Interpolation formulas

For a predicate that uses a range of values, DB2® calculates the filter factor by an interpolation formula.

Begin program-specific programming interface information.
The formula is based on an estimate of the ratio of the number of values in the range to the number of values in the entire column of the table.

The formulas

The formulas that follow are rough estimates, which are subject to further modification by DB2. They apply to a predicate of the form col op. constant. The value of (Total Entries) in each formula is estimated from the values in columns HIGH2KEY and LOW2KEY in catalog table SYSIBM.SYSCOLUMNS for column col: Total Entries = (HIGH2KEY value - LOW2KEY value).

  • For the operators < and <=, where the constant is not a host variable:

    (constant value - LOW2KEY value) / (Total Entries)

  • For the operators > and >=, where the constant is not a host variable:

    (HIGH2KEY value - constant value) / (Total Entries)

  • For LIKE or BETWEEN:

    (High constant value - Low constant value) / (Total Entries)

Example

For column C2 in a predicate, suppose that the value of HIGH2KEY is 1400 and the value of LOW2KEY is 200. For C2, DB2 calculates Total Entries = 1400 - 200, or 1200.
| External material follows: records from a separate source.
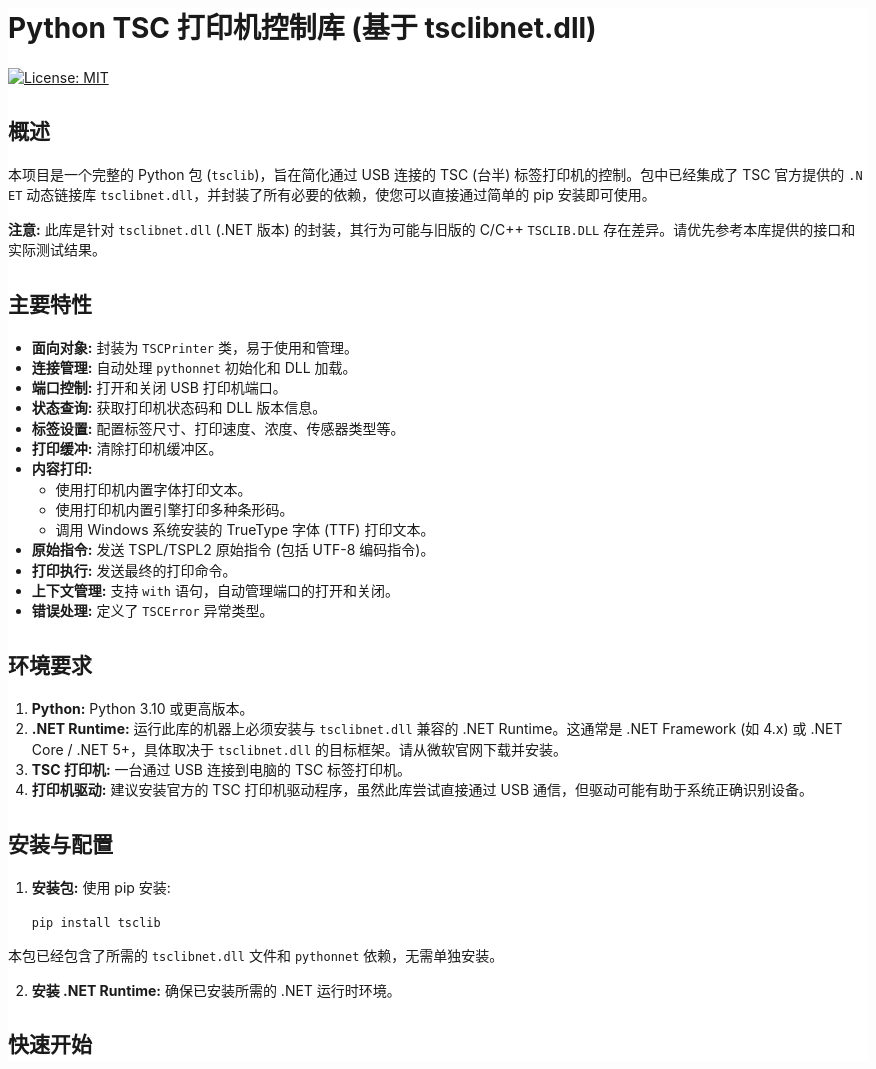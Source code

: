 # Python TSC 打印机控制库 (基于 tsclibnet.dll)

[![License: MIT](https://img.shields.io/badge/License-MIT-yellow.svg)](https://opensource.org/licenses/MIT)

## 概述

本项目是一个完整的 Python 包 (`tsclib`)，旨在简化通过 USB 连接的 TSC (台半) 标签打印机的控制。包中已经集成了 TSC 官方提供的 `.NET` 动态链接库 `tsclibnet.dll`，并封装了所有必要的依赖，使您可以直接通过简单的 pip 安装即可使用。

**注意:** 此库是针对 `tsclibnet.dll` (.NET 版本) 的封装，其行为可能与旧版的 C/C++ `TSCLIB.DLL` 存在差异。请优先参考本库提供的接口和实际测试结果。

## 主要特性

*   **面向对象:** 封装为 `TSCPrinter` 类，易于使用和管理。
*   **连接管理:** 自动处理 `pythonnet` 初始化和 DLL 加载。
*   **端口控制:** 打开和关闭 USB 打印机端口。
*   **状态查询:** 获取打印机状态码和 DLL 版本信息。
*   **标签设置:** 配置标签尺寸、打印速度、浓度、传感器类型等。
*   **打印缓冲:** 清除打印机缓冲区。
*   **内容打印:**
    *   使用打印机内置字体打印文本。
    *   使用打印机内置引擎打印多种条形码。
    *   调用 Windows 系统安装的 TrueType 字体 (TTF) 打印文本。
*   **原始指令:** 发送 TSPL/TSPL2 原始指令 (包括 UTF-8 编码指令)。
*   **打印执行:** 发送最终的打印命令。
*   **上下文管理:** 支持 `with` 语句，自动管理端口的打开和关闭。
*   **错误处理:** 定义了 `TSCError` 异常类型。

## 环境要求

1.  **Python:** Python 3.10 或更高版本。
2.  **.NET Runtime:** 运行此库的机器上必须安装与 `tsclibnet.dll` 兼容的 .NET Runtime。这通常是 .NET Framework (如 4.x) 或 .NET Core / .NET 5+，具体取决于 `tsclibnet.dll` 的目标框架。请从微软官网下载并安装。
3.  **TSC 打印机:** 一台通过 USB 连接到电脑的 TSC 标签打印机。
4.  **打印机驱动:** 建议安装官方的 TSC 打印机驱动程序，虽然此库尝试直接通过 USB 通信，但驱动可能有助于系统正确识别设备。

## 安装与配置

1.  **安装包:** 使用 pip 安装:
    ```bash
    pip install tsclib
    ```
    
   本包已经包含了所需的 `tsclibnet.dll` 文件和 `pythonnet` 依赖，无需单独安装。

2.  **安装 .NET Runtime:** 确保已安装所需的 .NET 运行时环境。

## 快速开始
For the predicate C1 BETWEEN 800 AND 1100, DB2 calculates the filter factor F as:

F = (1100 - 800)/1200 = 1/4 = 0.25

Interpolation for LIKE

DB2 treats a LIKE predicate as a type of BETWEEN predicate. Two values that bound the range qualified by the predicate are generated from the constant string in the predicate. Only the leading characters found before the escape character ('%' or '_') are used to generate the bounds. So if the escape character is the first character of the string, the filter factor is estimated as 1, and the predicate is estimated to reject no rows.
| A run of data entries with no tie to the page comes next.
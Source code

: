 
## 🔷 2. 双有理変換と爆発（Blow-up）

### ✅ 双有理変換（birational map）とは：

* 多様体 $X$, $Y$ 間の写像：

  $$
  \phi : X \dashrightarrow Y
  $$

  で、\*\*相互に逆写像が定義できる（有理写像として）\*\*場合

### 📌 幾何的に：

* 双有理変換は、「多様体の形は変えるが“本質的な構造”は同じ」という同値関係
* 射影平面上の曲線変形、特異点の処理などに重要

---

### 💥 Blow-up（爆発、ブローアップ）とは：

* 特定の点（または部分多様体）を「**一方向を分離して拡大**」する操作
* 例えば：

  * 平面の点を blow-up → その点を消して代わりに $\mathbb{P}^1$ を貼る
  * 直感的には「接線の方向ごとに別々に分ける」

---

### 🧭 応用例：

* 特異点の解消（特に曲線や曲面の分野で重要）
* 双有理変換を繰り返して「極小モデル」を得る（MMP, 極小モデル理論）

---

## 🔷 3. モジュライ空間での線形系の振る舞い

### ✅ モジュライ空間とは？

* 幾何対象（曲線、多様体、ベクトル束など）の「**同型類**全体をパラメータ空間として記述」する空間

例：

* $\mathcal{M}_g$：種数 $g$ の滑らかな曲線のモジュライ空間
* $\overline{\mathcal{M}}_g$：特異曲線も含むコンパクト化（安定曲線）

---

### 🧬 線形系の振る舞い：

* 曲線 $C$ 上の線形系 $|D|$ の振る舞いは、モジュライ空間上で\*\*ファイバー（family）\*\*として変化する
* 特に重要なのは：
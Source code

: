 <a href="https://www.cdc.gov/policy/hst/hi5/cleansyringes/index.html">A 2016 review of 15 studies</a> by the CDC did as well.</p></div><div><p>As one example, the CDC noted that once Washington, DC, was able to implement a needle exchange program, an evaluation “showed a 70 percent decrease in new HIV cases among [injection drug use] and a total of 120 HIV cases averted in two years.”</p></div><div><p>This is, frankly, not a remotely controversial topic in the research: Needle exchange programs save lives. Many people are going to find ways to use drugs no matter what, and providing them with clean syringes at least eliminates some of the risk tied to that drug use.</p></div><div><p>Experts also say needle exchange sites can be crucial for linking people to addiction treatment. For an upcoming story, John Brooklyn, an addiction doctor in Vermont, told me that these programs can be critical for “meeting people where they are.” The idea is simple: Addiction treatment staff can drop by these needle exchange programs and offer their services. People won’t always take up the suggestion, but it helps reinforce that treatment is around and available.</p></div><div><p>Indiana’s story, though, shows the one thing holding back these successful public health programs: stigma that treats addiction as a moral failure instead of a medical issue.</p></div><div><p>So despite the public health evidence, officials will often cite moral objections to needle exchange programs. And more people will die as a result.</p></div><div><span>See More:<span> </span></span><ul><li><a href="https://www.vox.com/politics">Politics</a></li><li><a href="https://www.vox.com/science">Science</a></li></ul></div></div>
Defaults for interpolation

DB2 might not interpolate in some cases; instead, it can use a default filter factor. Defaults for interpolation are:

  • Relevant only for ranges, including LIKE and BETWEEN predicates
  • Used only when interpolation is not adequate
  • Based on the value of COLCARDF
  • Used whether uniform or additional distribution statistics exist on the column if either of the following conditions is met:
    • The predicate does not contain constants
    • COLCARDF < 4.

The following table shows interpolation defaults for the operators <, <=, >, >= and for LIKE and BETWEEN.

Table 1. Default filter factors for interpolation
COLCARDF Factor for Op1 Factor for LIKE or BETWEEN
>=100000000 1/10,000 3/100000
>=10000000 1/3,000 1/10000
>=1000000 1/1,000 3/10000
>=100000 1/300 1/1000
>=10000 1/100 3/1000
>=1000 1/30 1/100
>=100 1/10 3/100
>=2 1/3 1/10
=1 1/1 1/1
<=0 1/3 1/10
 
Note:
  1. Op is one of these operators: <, <=, >, >=.

End program-specific programming interface information.